Several different factors play a role in determining how quickly you notice muscle and strength gains. Some of these elements are beyond your control. For example, a person's gender, her hormonal and genetic makeup and the age at which she started to work out all influence the rate at which they can build lean mass.
Other factors are not so set in stone. As the American Council on Exercise reports, your caloric intake and macronutrient ratios play a huge role in how successful you will be when working out. The three macronutrients in your diet are carbs, proteins and fats. Manipulating your macros can lead to faster gains.
The methods you use while exercising matter too. Keeping an appropriate training load, frequency and duration can be quite important when looking to gain muscle. Taking a closer look at the factors you can control can help you in your journey to build mass.
Watch Your Diet
Long before you lift your first pound of weight, what you place in your mouth each day influences how quickly you can put on lean muscle mass. While it is unrealistic to think you're going to put on 30 pounds in three months, a proper diet can accelerate this process.
One of the most important nutrients to incorporate into your daily eating plan is protein. This nutrient plays a key role in muscle growth and repair. When you activate a muscle group by lifting weights, tiny micro-tears occur in the targeted area. Protein helps repair those tears and build new tissue, which in turn leads to hypertrophy, or an increase in muscle size.
You cannot safely gain 30 pounds in three months. However, modifying your diet and exercise regimen may accelerate this process.
According to the Academy of Nutrition and Dietetics, people looking to gain muscle should ensure that 10 to 35 percent of their calories come from protein. To do this, it's important to incorporate this macronutrient into most of your meals.

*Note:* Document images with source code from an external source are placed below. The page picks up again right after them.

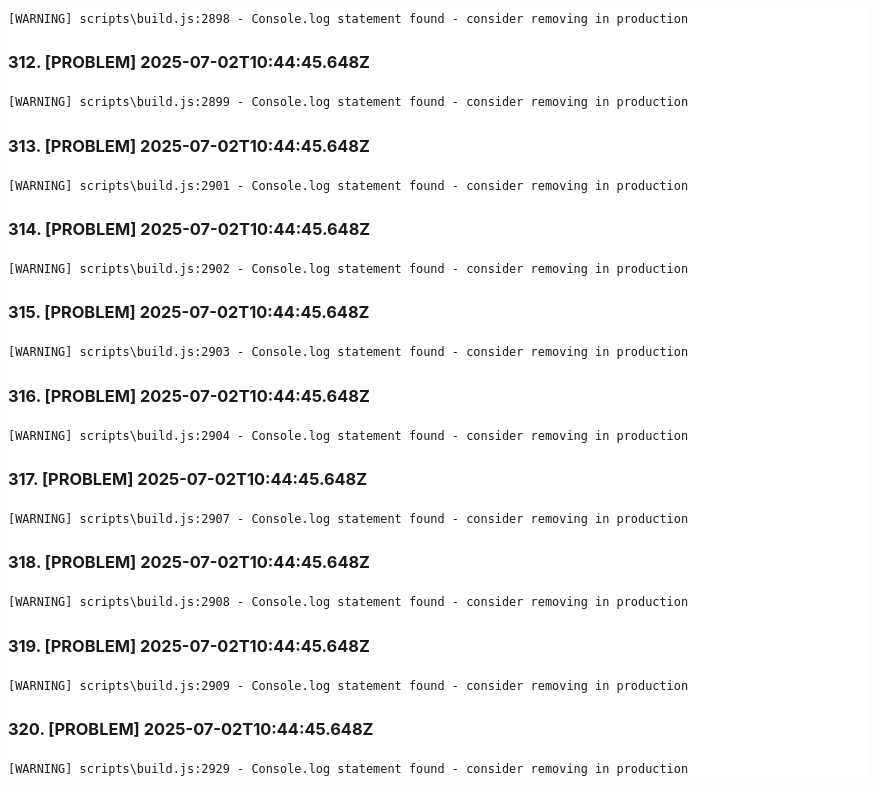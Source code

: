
 ```
[WARNING] scripts\build.js:2898 - Console.log statement found - consider removing in production
```

### 312. [PROBLEM] 2025-07-02T10:44:45.648Z

```
[WARNING] scripts\build.js:2899 - Console.log statement found - consider removing in production
```

### 313. [PROBLEM] 2025-07-02T10:44:45.648Z

```
[WARNING] scripts\build.js:2901 - Console.log statement found - consider removing in production
```

### 314. [PROBLEM] 2025-07-02T10:44:45.648Z

```
[WARNING] scripts\build.js:2902 - Console.log statement found - consider removing in production
```

### 315. [PROBLEM] 2025-07-02T10:44:45.648Z

```
[WARNING] scripts\build.js:2903 - Console.log statement found - consider removing in production
```

### 316. [PROBLEM] 2025-07-02T10:44:45.648Z

```
[WARNING] scripts\build.js:2904 - Console.log statement found - consider removing in production
```

### 317. [PROBLEM] 2025-07-02T10:44:45.648Z

```
[WARNING] scripts\build.js:2907 - Console.log statement found - consider removing in production
```

### 318. [PROBLEM] 2025-07-02T10:44:45.648Z

```
[WARNING] scripts\build.js:2908 - Console.log statement found - consider removing in production
```

### 319. [PROBLEM] 2025-07-02T10:44:45.648Z

```
[WARNING] scripts\build.js:2909 - Console.log statement found - consider removing in production
```

### 320. [PROBLEM] 2025-07-02T10:44:45.648Z

```
[WARNING] scripts\build.js:2929 - Console.log statement found - consider removing in production
```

For example, 2 tablespoons of peanut butter can be spread on toast in the morning for an extra 8 grams of protein. A half-cup of low-fat cottage cheese is another breakfast option, one that provides 14 grams of protein.
For lunch, try making a salad with a hard-boiled egg (6 grams of protein) and 3 ounces of boneless, skinless chicken (26 grams of protein). To finish off the day, a dinner that incorporates 3 ounces of lean ground beef or grilled salmon can help complete your nutritional intake, clocking in at 22 grams and 21 grams of protein, respectively.
Don’t Ignore Carbs and Fats
Protein is just one of the many nutrients required for building muscle mass. Consuming appropriate amounts of healthy carbohydrates and fats is just as important.
Carbohydrates from natural sources like fruits and whole-grain bread or unrefined cereals help fuel your muscles as you complete your workouts. The Academy of Nutrition and Dietetics suggests that people who are strength training should take in about half of their calories from healthy carbs while avoiding processed and refined carbohydrates.
Furthermore, eating optimal amounts of fat is a must. The body's fat stores are broken down to provide your muscles with the energy needed to make it through a challenging workout.
For best results, make sure that 20 to 35 percent of your daily energy intake comes from heart-healthy fats, recommends the Academy of Nutrition and Dietetics. These are found in nuts, avocados, salmon, mackerel, sardines, trout and other whole foods. Preparing your meals in extra-virgin olive oil is another easy way to incorporate this macronutrient into your diet.
Fine Tune Your Workouts
Once you have perfected what you eat, it's time to turn your attention to your workout regimen. Fine-tuning every aspect of your routine can help speed up the rate at which you gain lean mass. The first element to adjust is how frequently you lift weights. Contrary to what you may believe, more isn't always better.
According to an April 2016 systematic review and meta-analysis published in Sports Medicine, each muscle group should be trained twice per week to maximize hypertrophy. Researchers were not able to establish any benefit to working an area more frequently.
In addition to workout frequency, the load and rep scheme you utilize is also critical. To find the proper load, it is first necessary to estimate your one-rep max (1RM). This is essentially the maximum amount of weight with which you can perform one repetition of a given exercise.
Once you have estimated this load, the National Academy of Sports Medicine (NASM) recommends lifting weights that are 75 to 85 percent of your 1RM. For example, if you can perform one (but not two or three) biceps curls with a 45-pound weight, then you should be using a 35- to 40-pound dumbbell while doing this exercise.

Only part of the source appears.